Here is part 6 of the series I am writing on the science behind music in “Saamagaana – The First Melody“, a monthly magazine on Indian Classical Music. The intent is to help readers understand a bit more about the science behind music and musical instruments and to enhance their appreciation of the same.
This is from the September 2015 issue of the magazine
Sounds, spaces and singing
Confined spaces give one a feeling of being surrounded by music, but step out into the outdoors and what you hear changes, writes R RAMKUMAR
I went to a violin concert in the morning in a park. The volume seemed a lot lower than in a chamber concert by the same artiste a week back. Why?
Let us assume that the level of sound amplification was similar in both cases.
A chamber concert mostly happens in a room or in a small hall. Sound from the loudspeakers or from the violin directly travels to your ears. In addition, the sound that doesn’t come to your ears directly gets reflected from the walls, the ceiling, the floor, etc., and also reaches you from all directions. The violin thus sounds louder and you also get a feeling of being surrounded by music.

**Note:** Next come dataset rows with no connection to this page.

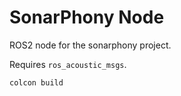 # SonarPhony Node

ROS2 node for the sonarphony project.

Requires `ros_acoustic_msgs`.

```
colcon build
```
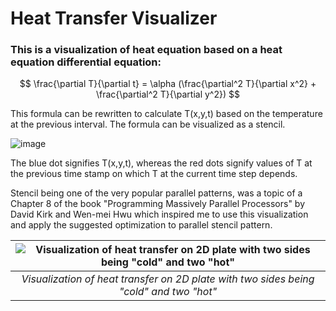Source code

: # Heat Transfer Visualizer #

<h3>This is a visualization of heat equation based on a heat equation differential equation:</h3>

```math

 \frac{\partial T}{\partial t} = \alpha (\frac{\partial^2 T}{\partial x^2} + \frac{\partial^2 T}{\partial y^2})

```

This formula can be rewritten to calculate T(x,y,t) based on the temperature at the previous interval. The formula can be visualized as a stencil.

![image](https://github.com/KarolGutkowski/HeatTransferVisualizer/assets/90787864/572484ae-d390-4b36-9f42-dd332054dff1)

The blue dot signifies T(x,y,t), whereas the red dots signify values of T at the previous time stamp on which T at the current time step depends.

Stencil being one of the very popular parallel patterns, was a topic of a Chapter 8 of the book "Programming Massively Parallel Processors" by David Kirk and Wen-mei Hwu 
which inspired me to use this visualization and apply the suggested optimization to parallel stencil pattern.


|![Visualization of heat transfer on 2D plate with two sides being "cold" and two "hot"](https://github.com/KarolGutkowski/HeatTransferVisualizer/assets/90787864/4b650d5d-8ecb-48b2-8f41-3db8b6b1d786)| 
|:--:| 
| *Visualization of heat transfer on 2D plate with two sides being "cold" and two "hot"* |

In an open space, like that in a park, you get the sound that reaches you directly and probably the sound that gets reflected from the floor. The rest of the sound dissipates in the open space. Thus the volume seems a lot lower.
Doesn’t a large auditorium also have a lot of space like a park? Why then are the sounds loud enough in the former and not the latter?
An auditorium, however large it might be, is still different from a park in that it is a closed space. This means that even though the direct sound that reaches you in a large auditorium might be a small percentage, the rest of the sound gets reflected from the walls, from the seats around you and from other surfaces and at least some percentage of it comes back to your ears. How the surfaces in the auditorium reflect this sound determines how the auditorium sounds.
In an acoustically well-designed auditorium, great care is taken that this “indirect sound” is handled properly. The loudspeakers in such auditoria generate a direct sound that is comfortably loud. This direct sound is complemented with early reflections which reinforce the direct sound and help us hear the same better. Our hearing system treats them as part of the same sound, thus the reinforcing action.
Late reflections (for example, echoes) are distinguishable from direct sound and, as their name suggests, arrive late after getting reflected from a surface farther away. Good auditoriums are designed to either absorb these or disperse these into quieter reflections that do not interfere with the understanding of what is being performed.
Does this reflection of sound in the auditorium also affect the performers?
Yes. It definitely could. Let us take echo as an example. It usually happens from the back wall of the auditorium. Since the performers on stage are usually the farthest from the back wall, the echo for the performers would be the most delayed. Echoes affect the perception of timing in what is being performed. The performers can get affected if the echoes are delayed and strong enough.
Why does my singing usually sound better in my bathroom than in my living room?
The space in a bathroom is usually less than that in a living room. The surfaces are also usually covered by tiles and are hard. This means that the sound you create keeps bouncing off from the surfaces, reinforcing and lasting longer. Contrast that to your living room that may have a lot of furniture and curtains. These absorb sound and the sound dies away quickly. Thus your singing usually sounds better in the bathroom.